WHAT THE TASK ASKS: Once the line containing "location is (0,0))." is found, set down that line and each one after it exactly, through the end of the entries.

RECORDS:
#####

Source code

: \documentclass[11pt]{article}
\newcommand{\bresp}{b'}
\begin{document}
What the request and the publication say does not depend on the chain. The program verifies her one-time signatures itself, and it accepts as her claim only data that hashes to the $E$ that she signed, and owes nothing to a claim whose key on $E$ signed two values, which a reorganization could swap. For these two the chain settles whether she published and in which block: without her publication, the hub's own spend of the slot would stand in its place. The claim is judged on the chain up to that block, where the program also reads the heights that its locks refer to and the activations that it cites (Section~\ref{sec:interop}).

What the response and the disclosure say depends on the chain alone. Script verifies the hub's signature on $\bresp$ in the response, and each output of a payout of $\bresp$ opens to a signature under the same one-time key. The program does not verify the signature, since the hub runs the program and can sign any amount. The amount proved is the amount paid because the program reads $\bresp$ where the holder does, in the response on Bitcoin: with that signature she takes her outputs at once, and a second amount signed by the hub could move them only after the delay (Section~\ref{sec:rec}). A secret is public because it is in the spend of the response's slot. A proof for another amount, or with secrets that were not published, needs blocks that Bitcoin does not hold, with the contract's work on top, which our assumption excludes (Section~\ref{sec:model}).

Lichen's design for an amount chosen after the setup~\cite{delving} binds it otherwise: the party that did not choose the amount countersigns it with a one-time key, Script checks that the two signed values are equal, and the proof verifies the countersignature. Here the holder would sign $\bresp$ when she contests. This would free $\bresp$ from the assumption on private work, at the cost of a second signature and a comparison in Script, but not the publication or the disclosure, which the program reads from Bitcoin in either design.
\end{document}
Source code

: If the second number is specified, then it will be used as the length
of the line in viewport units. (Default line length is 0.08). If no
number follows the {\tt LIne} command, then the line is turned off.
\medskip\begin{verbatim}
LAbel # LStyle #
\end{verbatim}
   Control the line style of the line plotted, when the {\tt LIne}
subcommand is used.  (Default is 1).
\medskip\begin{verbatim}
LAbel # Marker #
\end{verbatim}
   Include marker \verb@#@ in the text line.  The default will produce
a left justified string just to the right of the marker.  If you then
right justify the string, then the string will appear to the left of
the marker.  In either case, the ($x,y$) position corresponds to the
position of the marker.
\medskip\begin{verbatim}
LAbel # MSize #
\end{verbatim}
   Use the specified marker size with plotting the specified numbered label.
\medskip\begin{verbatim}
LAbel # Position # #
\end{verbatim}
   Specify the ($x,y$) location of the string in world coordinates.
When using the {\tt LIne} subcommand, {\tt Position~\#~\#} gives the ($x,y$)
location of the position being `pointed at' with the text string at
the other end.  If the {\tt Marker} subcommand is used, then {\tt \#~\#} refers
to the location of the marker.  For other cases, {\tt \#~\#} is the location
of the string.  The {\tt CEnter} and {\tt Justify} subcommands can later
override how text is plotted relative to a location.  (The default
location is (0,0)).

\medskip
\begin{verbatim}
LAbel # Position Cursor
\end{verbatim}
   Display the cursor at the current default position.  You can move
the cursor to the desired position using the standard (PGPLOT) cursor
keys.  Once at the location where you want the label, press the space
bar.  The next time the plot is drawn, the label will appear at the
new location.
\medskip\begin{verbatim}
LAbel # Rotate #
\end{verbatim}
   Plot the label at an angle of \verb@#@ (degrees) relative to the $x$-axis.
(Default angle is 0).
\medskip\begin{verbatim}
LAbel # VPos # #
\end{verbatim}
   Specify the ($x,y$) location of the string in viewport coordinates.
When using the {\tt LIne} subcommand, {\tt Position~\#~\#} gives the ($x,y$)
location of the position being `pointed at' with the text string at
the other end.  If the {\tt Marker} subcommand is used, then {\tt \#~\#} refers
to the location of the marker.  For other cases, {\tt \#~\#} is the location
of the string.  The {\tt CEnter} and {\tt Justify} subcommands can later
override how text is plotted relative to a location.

#####

RESPONSE TO THIS EXERCISE:
location is (0,0)).

\medskip
\begin{verbatim}
LAbel # Position Cursor
\end{verbatim}
   Display the cursor at the current default position.  You can move
the cursor to the desired position using the standard (PGPLOT) cursor
keys.  Once at the location where you want the label, press the space
bar.  The next time the plot is drawn, the label will appear at the
new location.
\medskip\begin{verbatim}
LAbel # Rotate #
\end{verbatim}
   Plot the label at an angle of \verb@#@ (degrees) relative to the $x$-axis.
(Default angle is 0).
\medskip\begin{verbatim}
LAbel # VPos # #
\end{verbatim}
   Specify the ($x,y$) location of the string in viewport coordinates.
When using the {\tt LIne} subcommand, {\tt Position~\#~\#} gives the ($x,y$)
location of the position being `pointed at' with the text string at
the other end.  If the {\tt Marker} subcommand is used, then {\tt \#~\#} refers
to the location of the marker.  For other cases, {\tt \#~\#} is the location
of the string.  The {\tt CEnter} and {\tt Justify} subcommands can later
override how text is plotted relative to a location.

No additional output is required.